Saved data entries
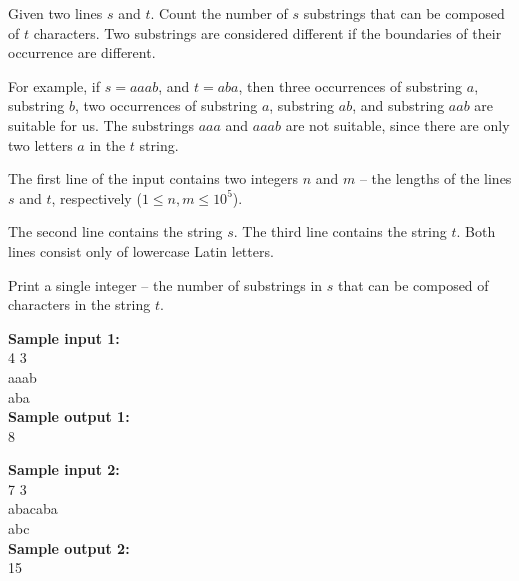 \documentclass[a4paper]{article}
\begin{document}
Given two lines $s$ and $t$. Count the number of $s$ substrings that can be composed of $t$ characters. Two substrings are considered different if the boundaries of their occurrence are different.

For example, if $s = aaab$, and $t = aba$, then three occurrences of substring $a$, substring $b$, two occurrences of substring $a$, substring $ab$, and substring $aab$ are suitable for us. The substrings $aaa$ and $aaab$ are not suitable, since there are only two letters $a$ in the $t$ string.

The first line of the input contains two integers $n$ and $m$ -- the lengths of the lines $s$ and $t$, respectively ($1 \le n, m \le 10^5$).

The second line contains the string $s$. The third line contains the string $t$. Both lines consist only of lowercase Latin letters.

Print a single integer -- the number of substrings in $s$ that can be composed of characters in the string $t$.

\LINE

\noindent \textbf{Sample input 1:}\\
4 3\\
aaab\\
aba\\


\noindent \textbf{Sample output 1:}\\
8

\SPACE

\noindent \textbf{Sample input 2:}\\
7 3\\
abacaba\\
abc\\


\noindent \textbf{Sample output 2:}\\
15
\end{document}

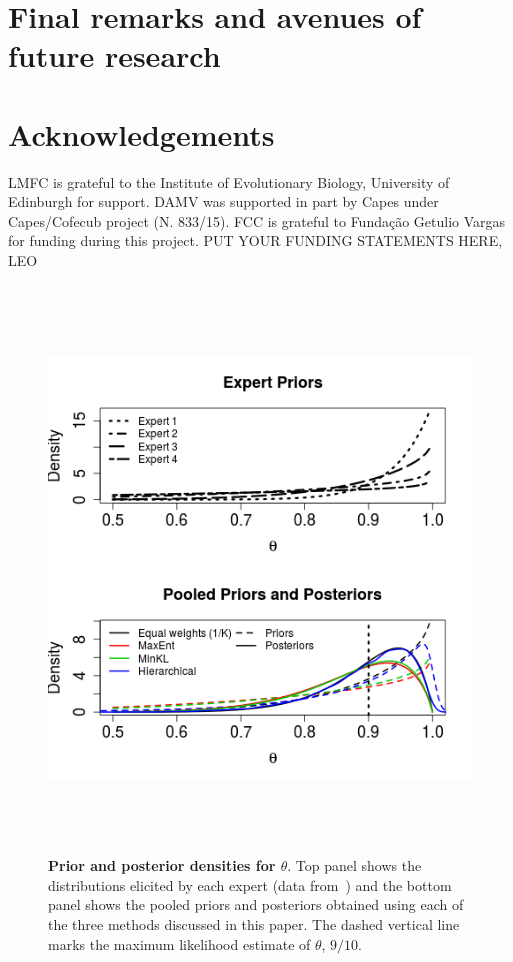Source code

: \documentclass[a4paper, notitlepage, 10pt]{article}
\begin{document}
\section*{Final remarks and avenues of future research}
\section*{Acknowledgements}
LMFC is grateful to the Institute of Evolutionary Biology, University of Edinburgh for support.
DAMV was supported in part by Capes under Capes/Cofecub project (N. 833/15).
FCC is grateful to Funda\c{c}\~ao Getulio Vargas for funding during this 
project.
PUT YOUR FUNDING STATEMENTS HERE, LEO


\begin{figure}[!ht]
\centering
\includegraphics[width=\textwidth, height = 15cm]{figures/priors_&_posteriors.png}
\caption{\textbf{Prior and posterior densities for $\theta$}.
Top panel shows the distributions elicited by each expert (data from~\cite{savchuk1994}) and the bottom panel shows the pooled priors and posteriors obtained using each of the three methods discussed in this paper.
The dashed vertical line marks the maximum likelihood estimate of $\theta$, $9/10$.}
\label{fig:priors_posteriors_beta}
\end{figure}
\end{document}
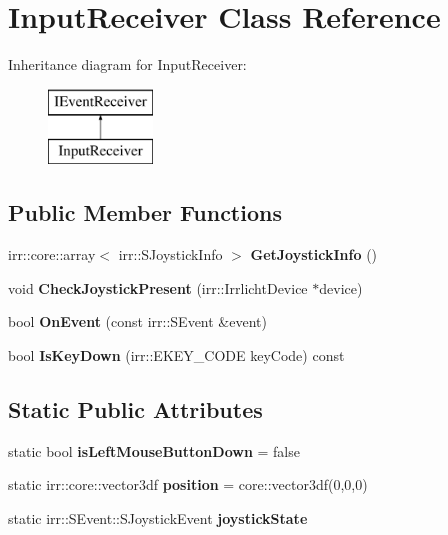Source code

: \hypertarget{class_input_receiver}{}\section{Input\+Receiver Class Reference}
\label{class_input_receiver}
Inheritance diagram for Input\+Receiver\+:\begin{figure}[H]
\begin{center}
\leavevmode
\includegraphics[height=2.000000cm]{class_input_receiver}
\end{center}
\end{figure}
\subsection*{Public Member Functions}
\begin{DoxyCompactItemize}
\item 
\mbox{\label{class_input_receiver_a93d0cb79217595eb9bc29f5785bb5620}} 
irr\+::core\+::array$<$ irr\+::\+S\+Joystick\+Info $>$ {\bfseries Get\+Joystick\+Info} ()
\item 
\mbox{\label{class_input_receiver_a0f4ecd33eace7fe2778cba699a06cd82}} 
void {\bfseries Check\+Joystick\+Present} (irr\+::\+Irrlicht\+Device $\ast$device)
\item 
\mbox{\label{class_input_receiver_a8cbad01c0e0dcaa953685b1c932d8ce6}} 
bool {\bfseries On\+Event} (const irr\+::\+S\+Event \&event)
\item 
\mbox{\label{class_input_receiver_a736d040738e9826b2abbcc0dd9cd085c}} 
bool {\bfseries Is\+Key\+Down} (irr\+::\+E\+K\+E\+Y\+\_\+\+C\+O\+DE key\+Code) const
\end{DoxyCompactItemize}
\subsection*{Static Public Attributes}
\begin{DoxyCompactItemize}
\item 
\mbox{\label{class_input_receiver_a1763dd9cc9a31639592fb23115cdcc64}} 
static bool {\bfseries is\+Left\+Mouse\+Button\+Down} = false
\item 
\mbox{\label{class_input_receiver_a4bffdbd7b8b83008a8f0d79ab018bb6b}} 
static irr\+::core\+::vector3df {\bfseries position} = core\+::vector3df(0,0,0)
\item 
\mbox{\label{class_input_receiver_ad5486727fcb5faf69809b69f311c0b27}} 
static irr\+::\+S\+Event\+::\+S\+Joystick\+Event {\bfseries joystick\+State}
\end{DoxyCompactItemize}
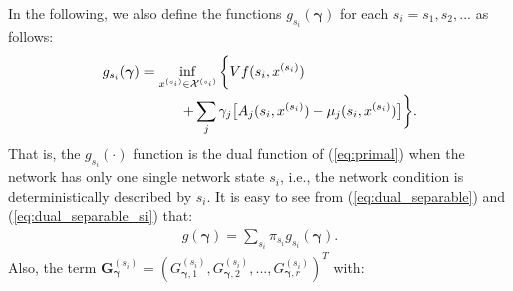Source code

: \documentclass[journal]{IEEEtran}
\newcommand{\bv}[1]{{\boldsymbol{#1} }}
\newcommand{\script}[1]{{{\cal{#1} }}}
\begin{document}
In the following, we also define the functions $g_{s_i}(\bv{\gamma})$ for each $s_i=s_1, s_2, ...$ as follows:
\begin{eqnarray}
g_{s_i}(\bv{\gamma})=\inf_{x^{(s_i)}\in \script{X}^{(s_i)}} \bigg\{Vf(s_i, x^{(s_i)})\label{eq:dual_separable_si}\qquad\qquad\qquad\qquad\\
+\sum_j\gamma_j\big[A_j(s_i, x^{(s_i)})- \mu_j(s_i, x^{(s_i)})\big]\bigg\}.\nonumber
\end{eqnarray}
That is, the $g_{s_i}(\cdot)$ function is the dual function of (\ref{eq:primal}) when the network has only one single network state $s_i$, i.e., the network condition is deterministically described by $s_i$. It is easy to see from (\ref{eq:dual_separable}) and (\ref{eq:dual_separable_si}) that:
\begin{eqnarray}
g(\bv{\gamma})=\sum_{s_i}\pi_{s_i}g_{s_i}(\bv{\gamma}). \label{eq:dualfunction_sumofsi}
\end{eqnarray} %
Also, the term $\bv{G}^{(s_i)}_{\bv{\gamma}}=(G^{(s_i)}_{\bv{\gamma},1}, G^{(s_i)}_{\bv{\gamma},2}, ..., G^{(s_i)}_{\bv{\gamma},r})^{T}$ with: 
\end{document}
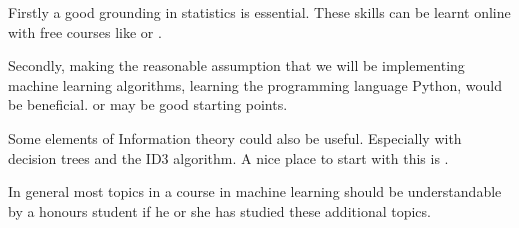 \documentclass[10pt,a4paper]{article}
\begin{document}
Firstly a good grounding in statistics is essential. These skills can be learnt online with free courses like \cite{udacitystat} or \cite{edxstat}.

Secondly, making the reasonable assumption that we will be implementing machine learning algorithms, learning the programming language Python, would be beneficial. \cite{python} or \cite{python2} may be good starting points.

Some elements of Information theory could also be useful. Especially with decision trees and the ID3 algorithm. A nice place to start with this is \cite{wikistat}.

In general most topics in a course in machine learning should be understandable by a honours student if he or she has studied these additional topics.

\end{document}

DIRECTIONS FOR THIS TASK
Word for word, please reproduce each entry above and leave out every picture.

OUTPUT FOR THIS TASK
 \documentclass[a4paper]{article}
\begin{document}
Given two lines $s$ and $t$. Count the number of $s$ substrings that can be composed of $t$ characters. Two substrings are considered different if the boundaries of their occurrence are different.

For example, if $s = aaab$, and $t = aba$, then three occurrences of substring $a$, substring $b$, two occurrences of substring $a$, substring $ab$, and substring $aab$ are suitable for us. The substrings $aaa$ and $aaab$ are not suitable, since there are only two letters $a$ in the $t$ string.

The first line of the input contains two integers $n$ and $m$ -- the lengths of the lines $s$ and $t$, respectively ($1 \le n, m \le 10^5$).

The second line contains the string $s$. The third line contains the string $t$. Both lines consist only of lowercase Latin letters.

Print a single integer -- the number of substrings in $s$ that can be composed of characters in the string $t$.

\LINE

\noindent \textbf{Sample input 1:}\\
4 3\\
aaab\\
aba\\


\noindent \textbf{Sample output 1:}\\
8

\SPACE

\noindent \textbf{Sample input 2:}\\
7 3\\
abacaba\\
abc\\


\noindent \textbf{Sample output 2:}\\
15
\end{document}

Source code

: \documentclass[a4paper, notitlepage, 10pt]{article}
\begin{document}
\section*{Final remarks and avenues of future research}
\section*{Acknowledgements}
LMFC is grateful to the Institute of Evolutionary Biology, University of Edinburgh for support.
DAMV was supported in part by Capes under Capes/Cofecub project (N. 833/15).
FCC is grateful to Funda\c{c}\~ao Getulio Vargas for funding during this 
project.
PUT YOUR FUNDING STATEMENTS HERE, LEO


\begin{figure}[!ht]
\centering
\includegraphics[width=\textwidth, height = 15cm]{figures/priors_&_posteriors.png}
\caption{\textbf{Prior and posterior densities for $\theta$}.
Top panel shows the distributions elicited by each expert (data from~\cite{savchuk1994}) and the bottom panel shows the pooled priors and posteriors obtained using each of the three methods discussed in this paper.
The dashed vertical line marks the maximum likelihood estimate of $\theta$, $9/10$.}
\label{fig:priors_posteriors_beta}
\end{figure}
\end{document}
Source code

: \hypertarget{class_input_receiver}{}\section{Input\+Receiver Class Reference}
\label{class_input_receiver}
Inheritance diagram for Input\+Receiver\+:\begin{figure}[H]
\begin{center}
\leavevmode
\includegraphics[height=2.000000cm]{class_input_receiver}
\end{center}
\end{figure}
\subsection*{Public Member Functions}
\begin{DoxyCompactItemize}
\item 
\mbox{\label{class_input_receiver_a93d0cb79217595eb9bc29f5785bb5620}} 
irr\+::core\+::array$<$ irr\+::\+S\+Joystick\+Info $>$ {\bfseries Get\+Joystick\+Info} ()
\item 
\mbox{\label{class_input_receiver_a0f4ecd33eace7fe2778cba699a06cd82}} 
void {\bfseries Check\+Joystick\+Present} (irr\+::\+Irrlicht\+Device $\ast$device)
\item 
\mbox{\label{class_input_receiver_a8cbad01c0e0dcaa953685b1c932d8ce6}} 
bool {\bfseries On\+Event} (const irr\+::\+S\+Event \&event)
\item 
\mbox{\label{class_input_receiver_a736d040738e9826b2abbcc0dd9cd085c}} 
bool {\bfseries Is\+Key\+Down} (irr\+::\+E\+K\+E\+Y\+\_\+\+C\+O\+DE key\+Code) const
\end{DoxyCompactItemize}
\subsection*{Static Public Attributes}
\begin{DoxyCompactItemize}
\item 
\mbox{\label{class_input_receiver_a1763dd9cc9a31639592fb23115cdcc64}} 
static bool {\bfseries is\+Left\+Mouse\+Button\+Down} = false
\item 
\mbox{\label{class_input_receiver_a4bffdbd7b8b83008a8f0d79ab018bb6b}} 
static irr\+::core\+::vector3df {\bfseries position} = core\+::vector3df(0,0,0)
\item 
\mbox{\label{class_input_receiver_ad5486727fcb5faf69809b69f311c0b27}} 
static irr\+::\+S\+Event\+::\+S\+Joystick\+Event {\bfseries joystick\+State}
\end{DoxyCompactItemize}
Source code

: \documentclass[journal]{IEEEtran}
\newcommand{\bv}[1]{{\boldsymbol{#1} }}
\newcommand{\script}[1]{{{\cal{#1} }}}
\begin{document}
In the following, we also define the functions $g_{s_i}(\bv{\gamma})$ for each $s_i=s_1, s_2, ...$ as follows:
\begin{eqnarray}
g_{s_i}(\bv{\gamma})=\inf_{x^{(s_i)}\in \script{X}^{(s_i)}} \bigg\{Vf(s_i, x^{(s_i)})\label{eq:dual_separable_si}\qquad\qquad\qquad\qquad\\
+\sum_j\gamma_j\big[A_j(s_i, x^{(s_i)})- \mu_j(s_i, x^{(s_i)})\big]\bigg\}.\nonumber
\end{eqnarray}
That is, the $g_{s_i}(\cdot)$ function is the dual function of (\ref{eq:primal}) when the network has only one single network state $s_i$, i.e., the network condition is deterministically described by $s_i$. It is easy to see from (\ref{eq:dual_separable}) and (\ref{eq:dual_separable_si}) that:
\begin{eqnarray}
g(\bv{\gamma})=\sum_{s_i}\pi_{s_i}g_{s_i}(\bv{\gamma}). \label{eq:dualfunction_sumofsi}
\end{eqnarray} %
Also, the term $\bv{G}^{(s_i)}_{\bv{\gamma}}=(G^{(s_i)}_{\bv{\gamma},1}, G^{(s_i)}_{\bv{\gamma},2}, ..., G^{(s_i)}_{\bv{\gamma},r})^{T}$ with: 
\end{document}
 \documentclass[10pt,a4paper]{article}
\begin{document}
Firstly a good grounding in statistics is essential. These skills can be learnt online with free courses like \cite{udacitystat} or \cite{edxstat}.

Secondly, making the reasonable assumption that we will be implementing machine learning algorithms, learning the programming language Python, would be beneficial. \cite{python} or \cite{python2} may be good starting points.

Some elements of Information theory could also be useful. Especially with decision trees and the ID3 algorithm. A nice place to start with this is \cite{wikistat}.

In general most topics in a course in machine learning should be understandable by a honours student if he or she has studied these additional topics.

\end{document}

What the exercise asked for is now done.